Church of Norway Issues Sincere Apology to LGBTQ+ Individuals for ‘Shame, Great Harm and Pain’
Against red stage curtains at a leading Oslo LGBTQ+ venue, the Norwegian Lutheran Church expressed regret for hurtful actions and exclusion perpetrated over the years.
“The church in Norway has inflicted LGBTQ+ individuals harm, suffering and humiliation,” the presiding bishop, the church leader, declared on Thursday. “This should never have happened and which is the reason I apologise today.”
“Harassment, discrimination and unfair treatment” had caused certain individuals abandoning their faith, Tveit recognized. A church service at the cathedral in Oslo was planned to come after the apology.
This formal apology took place at a venue called London Pub, one among two bars attacked during the 2022 violent incident that killed two people and caused serious injuries to nine throughout the Oslo Pride festivities. A Norwegian of Iranian origin, who had pledged allegiance to Islamic State, received a sentence to a minimum of three decades in prison for carrying out the attacks.
Like many religions around the world, the Norwegian Lutheran Church – an evangelical Lutheran church that is the biggest religious group in Norway – historically excluded LGBTQ+ people, preventing them to become pastors or to marry in church. In the 1950s, the church’s bishops described gay people as “a worldwide social threat”.
However, as Norway's society grew more liberal, becoming the second in the world to legalize same-sex partnerships back in 1993 and in 2009 the first in Scandinavia to allow same-sex marriage, the religious institution eventually adapted.
In 2007, the Church of Norway began ordaining gay pastors, and LGBTQ+ partners have been able to have church weddings starting in 2017. During 2023, Tveit participated in the Oslo Pride event in what was noted as a first for the church.
The Thursday statement of regret received differing opinions. The leader of an organization representing Norwegian Christian lesbians, Hanne Marie Pedersen-Eriksen, herself a gay pastor, called it “a significant step toward healing” and a point in time that “signaled the conclusion of a dark chapter within the church's past”.
According to Stephen Adom, the head of the Norwegian Association for Gender and Sexual Diversity, the apology was “powerful and significant” but was delivered “not in time for those among us who died of Aids … with hearts filled with anguish as the church regarded the epidemic as punishment from God”.
Worldwide, a few churches have sought to reconcile for their actions towards LGBTQ+ people. During 2023, the Anglican Church said sorry for what it referred to as its “shameful” treatment, even as it still declines to authorize same-sex weddings in religious settings.

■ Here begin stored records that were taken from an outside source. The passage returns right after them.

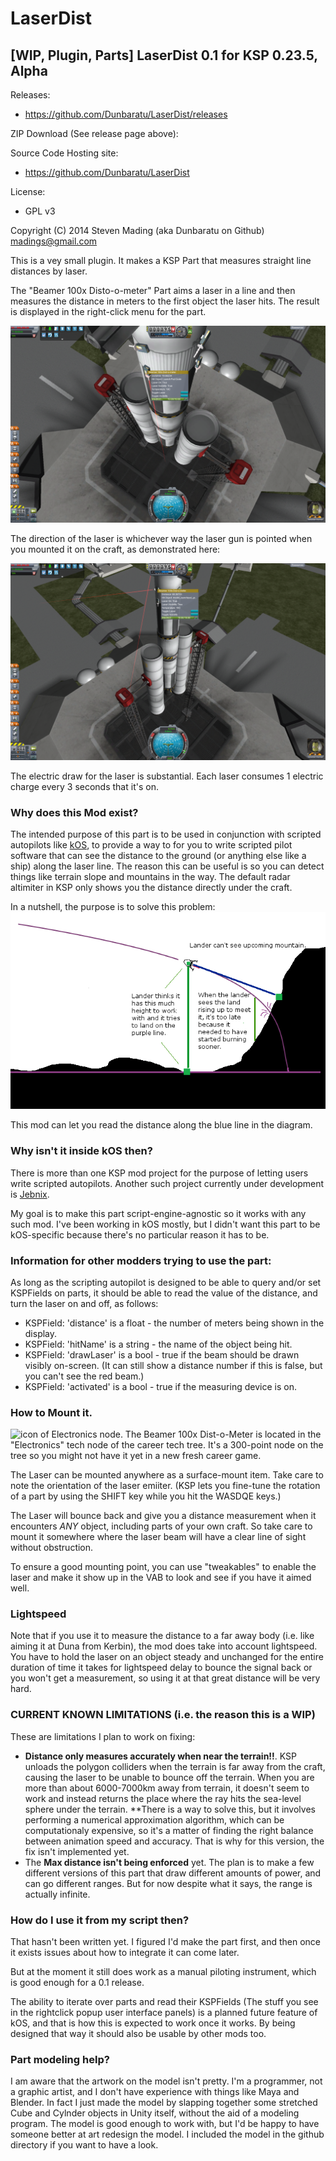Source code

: LaserDist
=========

[WIP, Plugin, Parts] LaserDist 0.1 for KSP 0.23.5, Alpha
--------------------------------------------------------

Releases:

* https://github.com/Dunbaratu/LaserDist/releases

ZIP Download (See release page above):

Source Code Hosting site:

* https://github.com/Dunbaratu/LaserDist

License:

* GPL v3

Copyright (C) 2014 Steven Mading (aka Dunbaratu on Github)
madings@gmail.com


This is a vey small plugin.  It makes a KSP Part that
measures straight line distances by laser.

The "Beamer 100x Disto-o-meter" Part aims a laser in a line
and then measures the distance in meters to the first object
the laser hits.  The result is displayed in the right-click
menu for the part.

![LaserDist screenshot 1](readme_screenshot1.png)

The direction of the laser is whichever way the laser gun is
pointed when you mounted it on the craft, as demonstrated here:

![LaserDist screenshot 2](readme_screenshot2.png)

The electric draw for the laser is substantial.  Each laser consumes
1 electric charge every 3 seconds that it's on.

### Why does this Mod exist?

The intended purpose of this part is to be used in conjunction with
scripted autopilots like [kOS](https://github.com/KSP-KOS/KOS/releases), to
provide a way to for you to write scripted pilot software that can
see the distance to the ground (or anything else like a ship) along
the laser line.  The reason this can be useful is so you can detect
things like terrain slope and mountains in the way.  The default
radar altimiter in KSP only shows you the distance directly under
the craft.

In a nutshell, the purpose is to solve this problem:
![Laser Need Diagram](laser_need.png)

This mod can let you read the distance along the blue line in the diagram.

### Why isn't it inside kOS then?

There is more than one KSP mod project for the purpose of letting
users write scripted autopilots.  Another such project currently under
development is [Jebnix](https://github.com/griderd/Jebnix).

My goal is to make this part script-engine-agnostic so it works with
any such mod.  I've been working in kOS mostly, but I didn't want this
part to be kOS-specific because there's no particular reason it has
to be.

### Information for other modders trying to use the part:

As long as the scripting autopilot is designed to be able to query
and/or set KSPFields on parts, it should be able to read the value of
the distance, and turn the laser on and off, as follows:

* KSPField: 'distance' is a float - the number of meters being shown in the display.
* KSPField: 'hitName' is a string - the name of the object being hit.
* KSPField: 'drawLaser' is a bool - true if the beam should be drawn visibly on-screen.  (It can still show a distance number if this is false, but you can't see the red beam.)
* KSPField: 'activated' is a bool - true if the measuring device is on. 

### How to Mount it.

![icon of Electronics node](http://wiki.kerbalspaceprogram.com/w/images/d/dd/Electronics.png). The Beamer 100x Dist-o-Meter is located in the "Electronics" tech node of the career tech tree. It's a 300-point node on the tree so you might not have it yet in a new fresh career game.

The Laser can be mounted anywhere as a surface-mount item.  Take care to
note the orientation of the laser emiiter.  (KSP lets you fine-tune
the rotation of a part by using the SHIFT key while you hit the WASDQE
keys.)

The Laser will bounce back and give you a distance measurement when
it encounters *ANY* object, including parts of your own craft.  So
take care to mount it somewhere where the laser beam will have a clear
line of sight without obstruction. 

To ensure a good mounting point, you can use "tweakables" to enable the
laser and make it show up in the VAB to look and see if you have it aimed
well.

### Lightspeed 

Note that if you use it to measure the distance to a far away body (i.e.
like aiming it at Duna from Kerbin), the mod does take into account
lightspeed.  You have to hold the laser on an object steady and unchanged
for the entire duration of time it takes for lightspeed delay to
bounce the signal back or you won't get a measurement, so using it at that
great distance will be very hard.

### CURRENT KNOWN LIMITATIONS (i.e. the reason this is a WIP)

These are limitations I plan to work on fixing:

* **Distance only measures accurately when near the terrain!!**.  KSP
unloads the polygon colliders when the terrain is far away from the
craft, causing the laser to be unable to bounce off the terrain.  When
you are more than about 6000-7000km away from terrain, it doesn't seem
to work and instead returns the place where the ray hits the
sea-level sphere under the terrain.  **There is a way to solve this, 
but it involves performing a numerical approximation algorithm, which can
be computationaly expensive, so it's a matter of finding the right
balance between animation speed and accuracy.  That is why for this
version, the fix isn't implemented yet.
* The **Max distance isn't being enforced** yet.  The plan is to
make a few different versions of this part that draw different amounts
of power, and can go different ranges.  But for now despite what it
says, the range is actually infinite.


### How do I use it from my script then?

That hasn't been written yet.  I figured I'd make the part first, and
then once it exists issues about how to integrate it can come later.

But at the moment it still does work as a manual piloting instrument,
which is good enough for a 0.1 release.

The ability to iterate over parts and read their KSPFields (The stuff
you see in the rightclick popup user interface panels) is a planned
future feature of kOS, and that is how this is expected to work once
it works.  By being designed that way it should also be usable by
other mods too.

### Part modeling help?

I am aware that the artwork on the model isn't pretty.  I'm a 
programmer, not a graphic artist, and I don't have experience
with things like Maya and Blender.  In fact I just made the model
by slapping together some stretched Cube and Cylnder objects in
Unity itself, without the aid of a modeling program.  The model
is good enough to work with, but I'd be happy to have someone
better at art redesign the model.  I included the model in
the github directory if you want to have a look.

Similarly, the Methodist Church located in Ireland last year expressed regret for “shortcomings in pastoral care and support” toward LGBTQ+ individuals and their families, but remained staunch in its conviction that marriage could only be a union between a man and a woman.

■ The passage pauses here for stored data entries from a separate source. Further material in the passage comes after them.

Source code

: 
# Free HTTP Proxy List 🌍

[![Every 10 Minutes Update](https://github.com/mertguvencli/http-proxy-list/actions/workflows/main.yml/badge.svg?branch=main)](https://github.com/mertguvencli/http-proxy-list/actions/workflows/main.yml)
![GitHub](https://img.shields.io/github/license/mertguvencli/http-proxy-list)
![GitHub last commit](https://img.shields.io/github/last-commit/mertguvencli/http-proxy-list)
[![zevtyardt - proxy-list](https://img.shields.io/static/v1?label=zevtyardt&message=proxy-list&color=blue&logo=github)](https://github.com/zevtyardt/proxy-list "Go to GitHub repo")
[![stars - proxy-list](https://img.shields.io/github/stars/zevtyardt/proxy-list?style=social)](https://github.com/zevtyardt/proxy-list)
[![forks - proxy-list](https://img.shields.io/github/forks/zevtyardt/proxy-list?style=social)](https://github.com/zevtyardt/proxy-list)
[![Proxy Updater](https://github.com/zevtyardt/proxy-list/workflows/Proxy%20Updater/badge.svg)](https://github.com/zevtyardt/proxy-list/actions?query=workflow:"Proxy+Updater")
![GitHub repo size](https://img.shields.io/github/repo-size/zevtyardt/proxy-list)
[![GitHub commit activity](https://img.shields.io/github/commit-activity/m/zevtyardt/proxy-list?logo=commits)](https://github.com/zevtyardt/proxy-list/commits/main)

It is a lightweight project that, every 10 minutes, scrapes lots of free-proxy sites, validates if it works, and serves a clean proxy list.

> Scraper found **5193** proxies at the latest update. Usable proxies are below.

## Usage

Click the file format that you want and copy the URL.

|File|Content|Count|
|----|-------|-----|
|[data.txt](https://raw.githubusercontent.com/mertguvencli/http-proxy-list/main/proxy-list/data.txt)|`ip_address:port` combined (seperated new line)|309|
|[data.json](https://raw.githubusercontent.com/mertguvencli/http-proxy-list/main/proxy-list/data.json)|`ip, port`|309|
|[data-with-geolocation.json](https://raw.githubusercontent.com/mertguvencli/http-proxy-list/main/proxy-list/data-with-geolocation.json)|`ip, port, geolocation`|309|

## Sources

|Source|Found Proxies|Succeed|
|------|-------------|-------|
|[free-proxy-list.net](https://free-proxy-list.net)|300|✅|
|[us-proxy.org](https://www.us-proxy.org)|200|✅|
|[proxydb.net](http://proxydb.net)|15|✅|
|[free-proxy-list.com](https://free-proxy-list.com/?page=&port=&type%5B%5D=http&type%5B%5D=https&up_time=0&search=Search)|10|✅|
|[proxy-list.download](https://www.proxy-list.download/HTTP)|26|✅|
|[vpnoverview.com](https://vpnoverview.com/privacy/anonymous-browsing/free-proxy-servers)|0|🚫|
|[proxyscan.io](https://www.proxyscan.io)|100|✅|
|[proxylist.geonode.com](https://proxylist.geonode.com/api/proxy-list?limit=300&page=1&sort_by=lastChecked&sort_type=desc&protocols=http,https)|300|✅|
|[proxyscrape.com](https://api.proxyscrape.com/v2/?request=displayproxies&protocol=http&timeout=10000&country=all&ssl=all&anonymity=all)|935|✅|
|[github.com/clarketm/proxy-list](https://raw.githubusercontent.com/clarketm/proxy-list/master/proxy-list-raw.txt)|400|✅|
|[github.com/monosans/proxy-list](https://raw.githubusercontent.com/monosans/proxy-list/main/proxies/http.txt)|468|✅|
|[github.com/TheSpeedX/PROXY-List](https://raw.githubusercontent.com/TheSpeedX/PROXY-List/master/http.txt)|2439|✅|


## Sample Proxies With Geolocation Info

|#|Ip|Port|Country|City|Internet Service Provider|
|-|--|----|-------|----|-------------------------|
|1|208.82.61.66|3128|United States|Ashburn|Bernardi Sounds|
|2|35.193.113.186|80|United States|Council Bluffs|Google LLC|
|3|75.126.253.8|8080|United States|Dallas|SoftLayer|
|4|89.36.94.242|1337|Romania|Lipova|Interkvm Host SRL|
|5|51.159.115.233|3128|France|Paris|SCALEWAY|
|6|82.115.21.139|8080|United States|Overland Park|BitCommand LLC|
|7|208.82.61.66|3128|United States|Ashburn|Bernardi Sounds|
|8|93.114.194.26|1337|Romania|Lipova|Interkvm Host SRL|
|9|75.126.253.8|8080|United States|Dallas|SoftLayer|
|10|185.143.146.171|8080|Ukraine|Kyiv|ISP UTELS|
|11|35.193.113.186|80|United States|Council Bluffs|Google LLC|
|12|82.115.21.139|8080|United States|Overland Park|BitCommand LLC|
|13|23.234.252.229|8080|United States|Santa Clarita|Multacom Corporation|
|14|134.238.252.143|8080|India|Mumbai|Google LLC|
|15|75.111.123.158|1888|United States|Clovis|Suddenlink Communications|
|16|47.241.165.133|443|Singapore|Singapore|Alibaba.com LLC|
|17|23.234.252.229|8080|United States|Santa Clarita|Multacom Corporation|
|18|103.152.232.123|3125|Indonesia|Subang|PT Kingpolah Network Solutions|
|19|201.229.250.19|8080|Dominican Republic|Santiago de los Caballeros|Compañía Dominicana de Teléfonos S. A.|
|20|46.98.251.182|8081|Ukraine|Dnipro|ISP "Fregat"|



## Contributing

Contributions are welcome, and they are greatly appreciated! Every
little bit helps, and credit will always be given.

Earlier this year, Canada's United Church offered an apology to two spirit and LGBTQIA+ communities, describing it as a renewed commitment of the church’s “commitment to radical hospitality and full inclusion” in all aspects of church life.
“We did not manage to honor and appreciate the wonderful diversity of creation,” Rev Michael Blair, the top administrative leader of the church, stated. “We have wounded people in place of fostering completeness. We are sorry.”